Migrate the “Links” table from “core” to “web” or wherever you please, and you’re good to go.

The day to day is handled by this event handler, you’ll find it on most of the item events.

<handler type="Sitecore.Links.ItemEventHandler, Sitecore.Kernel" method="OnItemCopied" />

And there’s also a setting. Leave it at it’s default if you’re going to be using the SLDB at runtime (if you toggle this “off”, SLDB won’t be kept up to date for “web”).

<setting name="LinkDatabase.UpdateDuringPublish" value="true" />

Caveat: If you’re using the excellent Unicorn; be sure to allow it to update SLDB during sync operations. It is currently off by default. You need version 3.1.5 or later.

The nitty-gritty

Right, so enough. WHY should you care?  Well let me show you.
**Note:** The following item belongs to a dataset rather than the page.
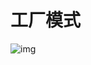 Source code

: # 工厂模式

![img](https://upload-images.jianshu.io/upload_images/13417101-1250a29a609a9735.png?imageMogr2/auto-orient/strip%7CimageView2/2/w/984/format/webp)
So I’ve set up a vanilla solution, and defined me some templates. It’s not particularly advanced, but it represents a pretty common IA challenge in our solutions today.

SNAGHTML134587f2

So we have a “News” template. It can exist in several categories, and has 1 Author.

IA challenge #1: We can’t organise “News” in category “folders”, as it is not a 1:1 relationship
IA challenge #2: We need news organised in a deep “folder” structure for SEO and performance

Using a bit of c# code so hacky I would never share it, I end up with 1000 “News” articles, with a random number of categories and so on.

image

I’ve kept the organisation simple, as this will be enough for what I’m trying to demonstrate.

image

So basically a “month” folder. In a real scenario, likely you would go 1 level deeper and include “year”. It won’t matter for this example however.

Now; our common problems with this are:

Problem #1: How do I list all “News” in a specific Category?
Problem #2: How do I list all “News” by a specific Author?

I’m going to pretend we live in a world where indexing this data isn’t an option, and we’re left with just the basic tools available to us.

Solution #1: Use Sitecore Query
Solution #2: Use Sitecore Fast Query
Solution #2: Use SLDB

Let’s see what that looks like. I cook up some rudimentary (and ugly) code:

var db = Factory.GetDatabase("web");
List<Item> authors = db.GetItem("/sitecore/content/Solution Data/Authors").GetChildren().ToArray().ToList();
List<Item> categories = db.GetItem("/sitecore/content/Solution Data/Categories").GetChildren().ToArray().ToList();
ID newsTemplateId = new ID("{5CB0FC6D-DCAA-4A51-8745-D9933F77679A}");
var newsRoot = db.GetItem("/sitecore/content/Home/news");

// Make sure Sitecore is warmed up
newsRoot.Axes.GetDescendants();

Response.Write("<h2>Authors</h2>");
var sw = new Stopwatch();
foreach (var author in authors)
{
    Response.Write($"<strong>{author.Name}</strong><br />");
    sw.Start();
    var referrers = GetAuthorReferrers(newsRoot, author.ID);
    sw.Stop();
    Response.Write(referrers.Length + " articles; Time in Ms: " + sw.ElapsedMilliseconds + "<hr />");
    sw.Reset();
}

And the most important bit, how I query it.

Regular Sitecore Query

Item[] GetAuthorReferrers(Item root, ID authorId)
{
    string query = root.Paths.FullPath + "//*[contains(@Author, '" + authorId + "')]";
    return root.Database.SelectItems(query);
}

I run this a couple of times (I’m not exactly in a stable environment to conduct any real scientific test of this – keep this in mind).

image

I then rewrite it for Sitecore Fast Query.

Sitecore Fast Query

BE AWARE!   Sitecore Fast Query sacrifices functionality to gain performance. Be especially aware of its limitations if your solution is multilingual.

Code now looks like this:

Item[] GetAuthorReferrers(Item root, ID authorId)
{
    string query = "fast:" + root.Paths.FullPath + "//*[@Author = '%" + authorId + "%']";
    return root.Database.SelectItems(query);
}

And an output that comes out like this. (Believe me, I ran this dozens of times).

image

Are we having fun yet?  I can offer up a bit of speculation on what’s going on here, but I’m honestly not completely sure. Mostly because I would never use neither solution to query my data, so my experience is somewhat limited. My best guess would be; to benefit from fast: query, you need more data. I will try this out with a larger dataset a bit further down.

So anyway. Roll on SLDB.

Sitecore LinkDatabase

Drawback of this approach is, that it’s a bit more code heavy. Not by much though.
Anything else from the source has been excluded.